◆ ASSIGNED TASK ◆
Each line from the start of the entries through the line that contains "## Add the event listeners and functions" should be output exactly, please.

Top of RECORDED DATA

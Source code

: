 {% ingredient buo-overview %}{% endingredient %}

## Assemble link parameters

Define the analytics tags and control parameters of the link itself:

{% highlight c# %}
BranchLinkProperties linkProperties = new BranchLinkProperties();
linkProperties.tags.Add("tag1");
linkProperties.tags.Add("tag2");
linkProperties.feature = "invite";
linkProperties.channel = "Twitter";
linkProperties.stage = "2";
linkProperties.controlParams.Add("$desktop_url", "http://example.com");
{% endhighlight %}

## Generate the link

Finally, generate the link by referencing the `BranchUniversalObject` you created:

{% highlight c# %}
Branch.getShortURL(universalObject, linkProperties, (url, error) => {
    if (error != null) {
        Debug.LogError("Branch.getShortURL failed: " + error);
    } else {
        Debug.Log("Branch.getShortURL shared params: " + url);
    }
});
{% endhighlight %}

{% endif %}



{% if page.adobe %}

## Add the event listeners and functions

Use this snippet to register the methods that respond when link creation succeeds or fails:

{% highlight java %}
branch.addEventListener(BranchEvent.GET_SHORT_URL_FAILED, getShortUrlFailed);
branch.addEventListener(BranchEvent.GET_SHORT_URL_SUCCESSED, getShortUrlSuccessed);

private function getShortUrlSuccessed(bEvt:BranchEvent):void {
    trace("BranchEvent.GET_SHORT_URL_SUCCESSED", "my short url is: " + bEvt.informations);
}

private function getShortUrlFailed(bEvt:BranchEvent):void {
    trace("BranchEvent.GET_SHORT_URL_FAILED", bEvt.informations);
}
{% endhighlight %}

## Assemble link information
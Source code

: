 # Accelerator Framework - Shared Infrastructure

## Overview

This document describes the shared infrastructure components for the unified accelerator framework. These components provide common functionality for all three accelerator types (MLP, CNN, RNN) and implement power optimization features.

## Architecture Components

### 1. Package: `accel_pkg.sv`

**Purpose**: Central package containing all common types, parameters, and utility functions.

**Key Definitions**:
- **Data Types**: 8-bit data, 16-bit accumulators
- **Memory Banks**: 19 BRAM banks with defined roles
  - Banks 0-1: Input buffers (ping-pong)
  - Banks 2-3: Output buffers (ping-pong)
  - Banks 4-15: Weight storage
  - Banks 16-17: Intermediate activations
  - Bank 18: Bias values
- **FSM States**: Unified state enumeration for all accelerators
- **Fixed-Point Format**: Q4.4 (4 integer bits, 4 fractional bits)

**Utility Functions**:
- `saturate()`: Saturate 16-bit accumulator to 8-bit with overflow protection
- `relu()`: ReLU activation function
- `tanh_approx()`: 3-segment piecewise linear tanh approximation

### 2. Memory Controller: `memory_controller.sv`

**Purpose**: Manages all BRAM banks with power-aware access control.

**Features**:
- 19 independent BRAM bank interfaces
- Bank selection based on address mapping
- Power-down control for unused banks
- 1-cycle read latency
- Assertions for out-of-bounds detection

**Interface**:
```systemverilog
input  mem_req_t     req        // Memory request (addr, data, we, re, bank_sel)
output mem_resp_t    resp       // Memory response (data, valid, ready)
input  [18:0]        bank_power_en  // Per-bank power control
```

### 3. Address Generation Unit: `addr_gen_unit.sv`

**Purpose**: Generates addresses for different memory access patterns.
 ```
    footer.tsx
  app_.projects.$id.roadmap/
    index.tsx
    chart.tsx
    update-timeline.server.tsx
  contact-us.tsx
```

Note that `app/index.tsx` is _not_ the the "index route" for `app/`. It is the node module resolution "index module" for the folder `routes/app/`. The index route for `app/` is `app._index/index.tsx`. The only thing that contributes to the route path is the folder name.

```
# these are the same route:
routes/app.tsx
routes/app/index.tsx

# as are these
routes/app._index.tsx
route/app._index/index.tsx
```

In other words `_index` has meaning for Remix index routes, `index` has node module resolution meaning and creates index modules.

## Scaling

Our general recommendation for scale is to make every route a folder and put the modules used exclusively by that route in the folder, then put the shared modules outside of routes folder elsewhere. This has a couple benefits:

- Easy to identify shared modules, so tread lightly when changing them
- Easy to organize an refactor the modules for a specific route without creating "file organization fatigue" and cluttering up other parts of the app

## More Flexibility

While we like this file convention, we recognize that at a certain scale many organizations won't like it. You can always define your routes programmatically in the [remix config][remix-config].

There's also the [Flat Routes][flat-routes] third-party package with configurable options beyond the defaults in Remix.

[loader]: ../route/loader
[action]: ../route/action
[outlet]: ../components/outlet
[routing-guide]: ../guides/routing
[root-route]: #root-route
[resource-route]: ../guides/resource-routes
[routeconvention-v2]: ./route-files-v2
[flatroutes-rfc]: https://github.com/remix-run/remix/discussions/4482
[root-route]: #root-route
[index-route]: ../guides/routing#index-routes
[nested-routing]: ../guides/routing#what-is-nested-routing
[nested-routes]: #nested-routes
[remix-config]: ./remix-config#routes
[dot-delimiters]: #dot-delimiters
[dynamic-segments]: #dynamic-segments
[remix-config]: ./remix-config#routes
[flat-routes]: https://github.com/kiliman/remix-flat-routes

Bottom of RECORDED DATA

◆ ANSWER FOR THE TASK ◆
Source code

: {% ingredient buo-overview %}{% endingredient %}

## Assemble link parameters

Define the analytics tags and control parameters of the link itself:

{% highlight c# %}
BranchLinkProperties linkProperties = new BranchLinkProperties();
linkProperties.tags.Add("tag1");
linkProperties.tags.Add("tag2");
linkProperties.feature = "invite";
linkProperties.channel = "Twitter";
linkProperties.stage = "2";
linkProperties.controlParams.Add("$desktop_url", "http://example.com");
{% endhighlight %}

## Generate the link

Finally, generate the link by referencing the `BranchUniversalObject` you created:

{% highlight c# %}
Branch.getShortURL(universalObject, linkProperties, (url, error) => {
    if (error != null) {
        Debug.LogError("Branch.getShortURL failed: " + error);
    } else {
        Debug.Log("Branch.getShortURL shared params: " + url);
    }
});
{% endhighlight %}

{% endif %}



{% if page.adobe %}

## Add the event listeners and functions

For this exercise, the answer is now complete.